• [Problem]:
From the records below, transcribe only the lines running from the one with "GLP e medidas transitórias —" through the one with "A presente secção". Keep both of those end lines.

• [Extracted records]:
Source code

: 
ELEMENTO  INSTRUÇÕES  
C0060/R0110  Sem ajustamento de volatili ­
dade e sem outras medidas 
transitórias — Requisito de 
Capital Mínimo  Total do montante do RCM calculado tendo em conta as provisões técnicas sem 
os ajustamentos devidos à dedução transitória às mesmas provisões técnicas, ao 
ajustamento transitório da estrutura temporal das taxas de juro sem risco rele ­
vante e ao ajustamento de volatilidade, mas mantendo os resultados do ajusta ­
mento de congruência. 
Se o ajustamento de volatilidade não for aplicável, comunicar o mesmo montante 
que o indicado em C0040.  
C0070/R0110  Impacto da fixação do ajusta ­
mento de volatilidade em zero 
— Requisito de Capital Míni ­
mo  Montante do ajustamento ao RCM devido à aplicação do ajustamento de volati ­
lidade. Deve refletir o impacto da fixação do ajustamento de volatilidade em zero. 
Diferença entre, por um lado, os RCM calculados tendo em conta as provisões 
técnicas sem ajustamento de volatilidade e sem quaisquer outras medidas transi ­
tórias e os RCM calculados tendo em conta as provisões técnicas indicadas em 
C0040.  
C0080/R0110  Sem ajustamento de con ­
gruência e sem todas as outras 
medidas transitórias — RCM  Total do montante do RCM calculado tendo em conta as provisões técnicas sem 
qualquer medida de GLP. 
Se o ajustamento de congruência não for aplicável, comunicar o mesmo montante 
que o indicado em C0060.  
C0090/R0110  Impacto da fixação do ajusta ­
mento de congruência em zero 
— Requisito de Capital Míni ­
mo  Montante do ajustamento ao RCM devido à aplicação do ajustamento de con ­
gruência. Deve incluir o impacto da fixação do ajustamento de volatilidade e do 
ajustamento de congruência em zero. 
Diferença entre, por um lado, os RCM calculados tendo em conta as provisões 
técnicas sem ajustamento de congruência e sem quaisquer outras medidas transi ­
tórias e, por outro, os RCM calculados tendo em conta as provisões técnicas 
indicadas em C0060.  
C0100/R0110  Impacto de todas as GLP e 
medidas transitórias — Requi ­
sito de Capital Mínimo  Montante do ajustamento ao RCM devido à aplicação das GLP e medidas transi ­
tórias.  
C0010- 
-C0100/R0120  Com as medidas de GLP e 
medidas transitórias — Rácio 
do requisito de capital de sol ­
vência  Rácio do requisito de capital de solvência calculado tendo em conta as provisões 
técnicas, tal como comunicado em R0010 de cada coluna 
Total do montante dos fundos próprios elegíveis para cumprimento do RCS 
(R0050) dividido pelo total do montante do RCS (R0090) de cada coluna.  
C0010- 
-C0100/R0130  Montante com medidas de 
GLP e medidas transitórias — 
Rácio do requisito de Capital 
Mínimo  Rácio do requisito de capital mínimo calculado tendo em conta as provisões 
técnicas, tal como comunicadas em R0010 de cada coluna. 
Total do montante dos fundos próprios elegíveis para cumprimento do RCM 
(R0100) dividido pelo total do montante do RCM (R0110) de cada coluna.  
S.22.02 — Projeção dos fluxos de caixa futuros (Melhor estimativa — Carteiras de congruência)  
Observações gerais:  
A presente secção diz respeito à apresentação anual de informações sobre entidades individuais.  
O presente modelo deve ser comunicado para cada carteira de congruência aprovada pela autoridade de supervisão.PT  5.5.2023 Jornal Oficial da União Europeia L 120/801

• [Expected answer]:
GLP e medidas transitórias — 
Rácio do requisito de Capital 
Mínimo  Rácio do requisito de capital mínimo calculado tendo em conta as provisões 
técnicas, tal como comunicadas em R0010 de cada coluna. 
Total do montante dos fundos próprios elegíveis para cumprimento do RCM 
(R0100) dividido pelo total do montante do RCM (R0110) de cada coluna.  
S.22.02 — Projeção dos fluxos de caixa futuros (Melhor estimativa — Carteiras de congruência)  
Observações gerais:  
A presente secção diz respeito à apresentação anual de informações sobre entidades individuais.  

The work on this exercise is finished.